*** DATA FOR PROCESSING
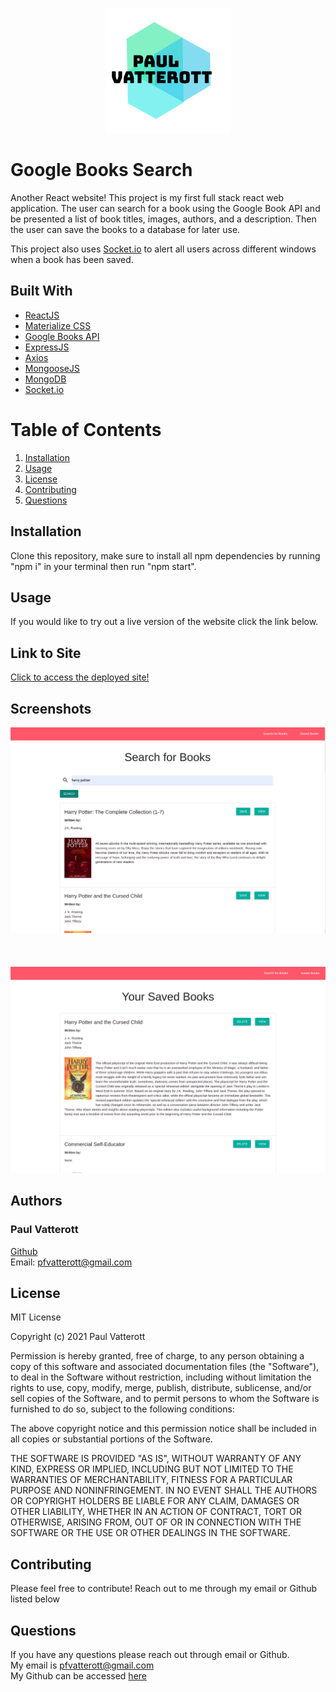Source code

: <p align="center">
<img src="./client/src/assets/images/logo.png">
</p>

# Google Books Search

Another React website! This project is my first full stack react web application. The user can search for a book using the Google Book API and be presented a list of book titles, images, authors, and a description. Then the user can save the books to a database for later use.

This project also uses [Socket.io](https://socket.io/) to alert all users across different windows when a book has been saved.

## Built With
* [ReactJS](https://reactjs.org/)
* [Materialize CSS](https://materializecss.com/)
* [Google Books API](https://developers.google.com/books)
* [ExpressJS](https://expressjs.com/)
* [Axios](https://www.npmjs.com/package/axios)
* [MongooseJS](https://mongoosejs.com/)
* [MongoDB](https://www.mongodb.com/)
* [Socket.io](https://socket.io/)

# Table of Contents
  1. [Installation](#Installation)
  2. [Usage](#Usage)
  3. [License](#License)
  4. [Contributing](#Contributing)
  6. [Questions](#Questions)

  ## Installation
  Clone this repository, make sure to install all npm dependencies by running "npm i" in your terminal then run "npm start".

  ## Usage
  If you would like to try out a live version of the website click the link below.



## Link to Site

[Click to access the deployed site!](https://books-search-pfvatterott.herokuapp.com/)

## Screenshots
![screenshot](./client/src/assets/images/screenshot1.png)
<br></br><br></br>
![screenshot](./client/src/assets/images/screenshot2.png)




## Authors

### Paul Vatterott
[Github](https://github.com/pfvatterott) <br>
Email: pfvatterott@gmail.com

## License
MIT License

Copyright (c) 2021 Paul Vatterott

Permission is hereby granted, free of charge, to any person obtaining a copy of this software and associated documentation files (the "Software"), to deal in the Software without restriction, including without limitation the rights to use, copy, modify, merge, publish, distribute, sublicense, and/or sell copies of the Software, and to permit persons to whom the Software is furnished to do so, subject to the following conditions:

The above copyright notice and this permission notice shall be included in all copies or substantial portions of the Software.

THE SOFTWARE IS PROVIDED "AS IS", WITHOUT WARRANTY OF ANY KIND, EXPRESS OR IMPLIED, INCLUDING BUT NOT LIMITED TO THE WARRANTIES OF MERCHANTABILITY, FITNESS FOR A PARTICULAR PURPOSE AND NONINFRINGEMENT. IN NO EVENT SHALL THE AUTHORS OR COPYRIGHT HOLDERS BE LIABLE FOR ANY CLAIM, DAMAGES OR OTHER LIABILITY, WHETHER IN AN ACTION OF CONTRACT, TORT OR OTHERWISE, ARISING FROM, OUT OF OR IN CONNECTION WITH THE SOFTWARE OR THE USE OR OTHER DEALINGS IN THE SOFTWARE.

  ## Contributing
  Please feel free to contribute! Reach out to me through my email or Github listed below

  ## Questions

  If you have any questions please reach out through email or Github. <br>
  My email is pfvatterott@gmail.com <br>
  My Github can be accessed [here](https://github.com/pfvatterott)



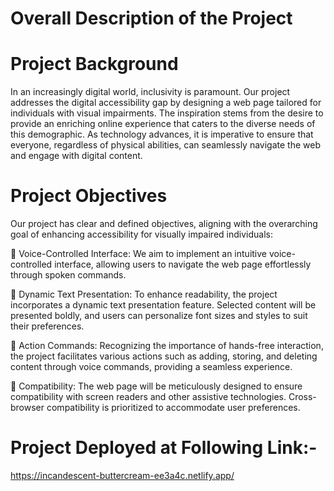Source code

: # Overall Description of the Project
# Project Background
In an increasingly digital world, inclusivity is paramount. Our project addresses the digital accessibility gap by designing a web page tailored for individuals with visual impairments. The inspiration stems from the desire to provide an enriching online experience that caters to the diverse needs of this demographic. As technology advances, it is imperative to ensure that everyone, regardless of physical abilities, can seamlessly navigate the web and engage with digital content.

# Project Objectives
Our project has clear and defined objectives, aligning with the overarching goal of enhancing accessibility for visually impaired individuals:

	Voice-Controlled Interface: We aim to implement an intuitive voice-controlled interface, allowing users to navigate the web page effortlessly through spoken commands.

	Dynamic Text Presentation: To enhance readability, the project incorporates a dynamic text presentation feature. Selected content will be presented boldly, and users can personalize font sizes and styles to suit their preferences.

	Action Commands: Recognizing the importance of hands-free interaction, the project facilitates various actions such as adding, storing, and deleting content through voice commands, providing a seamless experience.

	Compatibility: The web page will be meticulously designed to ensure compatibility with screen readers and other assistive technologies. Cross-browser compatibility is prioritized to accommodate user preferences.

# Project Deployed at Following Link:-
https://incandescent-buttercream-ee3a4c.netlify.app/
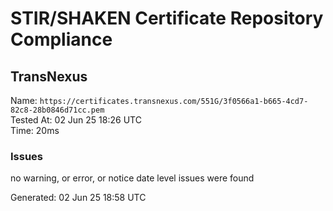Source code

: # STIR/SHAKEN Certificate Repository Compliance

## TransNexus

Name: `https://certificates.transnexus.com/551G/3f0566a1-b665-4cd7-82c8-28b0846d71cc.pem`\
Tested At: 02 Jun 25 18:26 UTC\
Time: 20ms

### Issues

no warning, or error, or notice date level issues were found

Generated: 02 Jun 25 18:58 UTC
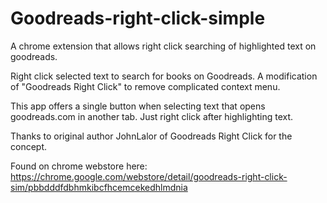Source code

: # Goodreads-right-click-simple
A chrome extension that allows right click searching of highlighted text on goodreads.

Right click selected text to search for books on Goodreads.
A modification of "Goodreads Right Click" to remove complicated context menu. 

This app offers a single button when selecting text that opens goodreads.com in another tab. Just right click after highlighting text.

Thanks to original author JohnLalor of Goodreads Right Click for the concept.

Found on chrome webstore here:
https://chrome.google.com/webstore/detail/goodreads-right-click-sim/pbbdddfdbhmkibcfhcemcekedhlmdnia
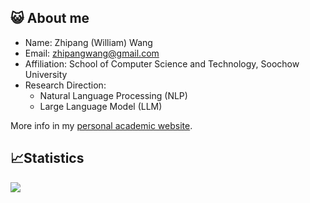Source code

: ## 😺 About me

- Name: Zhipang (William) Wang
- Email: zhipangwang@gmail.com
- Affiliation: School of Computer Science and Technology, Soochow University
- Research Direction:
  - Natural Language Processing (NLP)
  - Large Language Model (LLM)
  <!-- - Deep Reinforcement Learning (DRL) -->

More info in my [personal academic website](https://zpwang-ai.github.io/).

## 📈Statistics

<img align="center" src="https://github-readme-stats.vercel.app/api?username=ZpWang-AI&show_icons=true&theme=dark" />
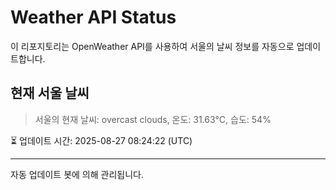 
# Weather API Status

이 리포지토리는 OpenWeather API를 사용하여 서울의 날씨 정보를 자동으로 업데이트합니다.

## 현재 서울 날씨
> 서울의 현재 날씨: overcast clouds, 온도: 31.63°C, 습도: 54%

⏳ 업데이트 시간: 2025-08-27 08:24:22 (UTC)

---
자동 업데이트 봇에 의해 관리됩니다.
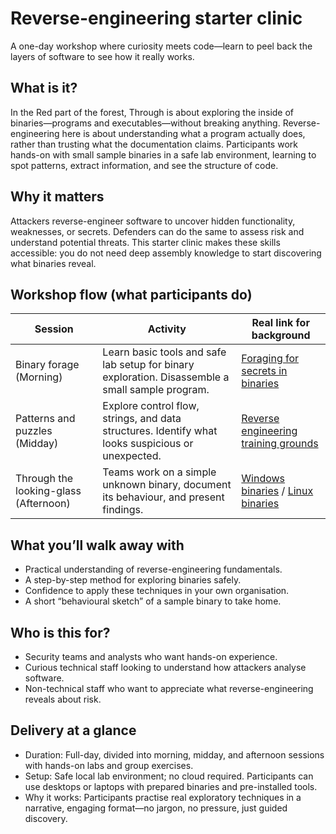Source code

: # Reverse-engineering starter clinic

A one-day workshop where curiosity meets code—learn to peel back the layers of software to see how it really works.

## What is it?

In the Red part of the forest, Through is about exploring the inside of binaries—programs and executables—without breaking anything. Reverse-engineering here is about understanding what a program actually does, rather than trusting what the documentation claims. Participants work hands-on with small sample binaries in a safe lab environment, learning to spot patterns, extract information, and see the structure of code.


## Why it matters

Attackers reverse-engineer software to uncover hidden functionality, weaknesses, or secrets. Defenders can do the same to assess risk and understand potential threats. This starter clinic makes these skills accessible: you do not need deep assembly knowledge to start discovering what binaries reveal.

## Workshop flow (what participants do)

| Session                               | Activity                                                                                          | Real link for background                                                                                                                                                                      |
|---------------------------------------|---------------------------------------------------------------------------------------------------|-----------------------------------------------------------------------------------------------------------------------------------------------------------------------------------------------|
| Binary forage (Morning)               | Learn basic tools and safe lab setup for binary exploration. Disassemble a small sample program.  | [Foraging for secrets in binaries](https://red.tymyrddin.dev/docs/through/reverse-engineering/)                                                                                               |
| Patterns and puzzles (Midday)         | Explore control flow, strings, and data structures. Identify what looks suspicious or unexpected. | [Reverse engineering training grounds](https://red.tymyrddin.dev/docs/through/reverse-engineering/grounds/)                                                                                   |
| Through the looking-glass (Afternoon) | Teams work on a simple unknown binary, document its behaviour, and present findings.              | [Windows binaries](https://red.tymyrddin.dev/docs/through/reverse-engineering/cracking/windows) / [Linux binaries](https://red.tymyrddin.dev/docs/through/reverse-engineering/cracking/linux) |


## What you’ll walk away with

* Practical understanding of reverse-engineering fundamentals.
* A step-by-step method for exploring binaries safely.
* Confidence to apply these techniques in your own organisation.
* A short “behavioural sketch” of a sample binary to take home.

## Who is this for?

* Security teams and analysts who want hands-on experience.
* Curious technical staff looking to understand how attackers analyse software.
* Non-technical staff who want to appreciate what reverse-engineering reveals about risk.

## Delivery at a glance

* Duration: Full-day, divided into morning, midday, and afternoon sessions with hands-on labs and group exercises.
* Setup: Safe local lab environment; no cloud required. Participants can use desktops or laptops with prepared binaries and pre-installed tools.
* Why it works: Participants practise real exploratory techniques in a narrative, engaging format—no jargon, no pressure, just guided discovery.

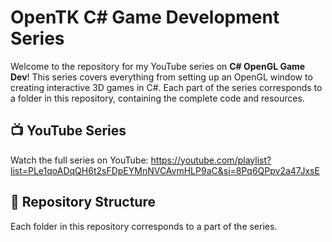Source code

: # OpenTK C# Game Development Series

Welcome to the repository for my YouTube series on **C# OpenGL Game Dev**! This series covers everything from setting up an OpenGL window to creating interactive 3D games in C#. Each part of the series corresponds to a folder in this repository, containing the complete code and resources.

## 📺 YouTube Series
Watch the full series on YouTube: https://youtube.com/playlist?list=PLe1qoADqQH6t2sFDpEYMnNVCAvmHLP9aC&si=8Pq6QPpv2a47JxsE

## 🚀 Repository Structure
Each folder in this repository corresponds to a part of the series.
******
__WORK ITEM__. Repeat exactly and only the lines from the start of the data above through the line that holds "<br></br><br></br>", inclusive. Pictures do not belong in the copy.

__TASK ANSWER__.
Source code

: <p align="center">
<img src="./client/src/assets/images/logo.png">
</p>

# Google Books Search

Another React website! This project is my first full stack react web application. The user can search for a book using the Google Book API and be presented a list of book titles, images, authors, and a description. Then the user can save the books to a database for later use.

This project also uses [Socket.io](https://socket.io/) to alert all users across different windows when a book has been saved.

## Built With
* [ReactJS](https://reactjs.org/)
* [Materialize CSS](https://materializecss.com/)
* [Google Books API](https://developers.google.com/books)
* [ExpressJS](https://expressjs.com/)
* [Axios](https://www.npmjs.com/package/axios)
* [MongooseJS](https://mongoosejs.com/)
* [MongoDB](https://www.mongodb.com/)
* [Socket.io](https://socket.io/)

# Table of Contents
  1. [Installation](#Installation)
  2. [Usage](#Usage)
  3. [License](#License)
  4. [Contributing](#Contributing)
  6. [Questions](#Questions)

  ## Installation
  Clone this repository, make sure to install all npm dependencies by running "npm i" in your terminal then run "npm start".

  ## Usage
  If you would like to try out a live version of the website click the link below.



## Link to Site

[Click to access the deployed site!](https://books-search-pfvatterott.herokuapp.com/)

## Screenshots
![screenshot](./client/src/assets/images/screenshot1.png)
<br></br><br></br>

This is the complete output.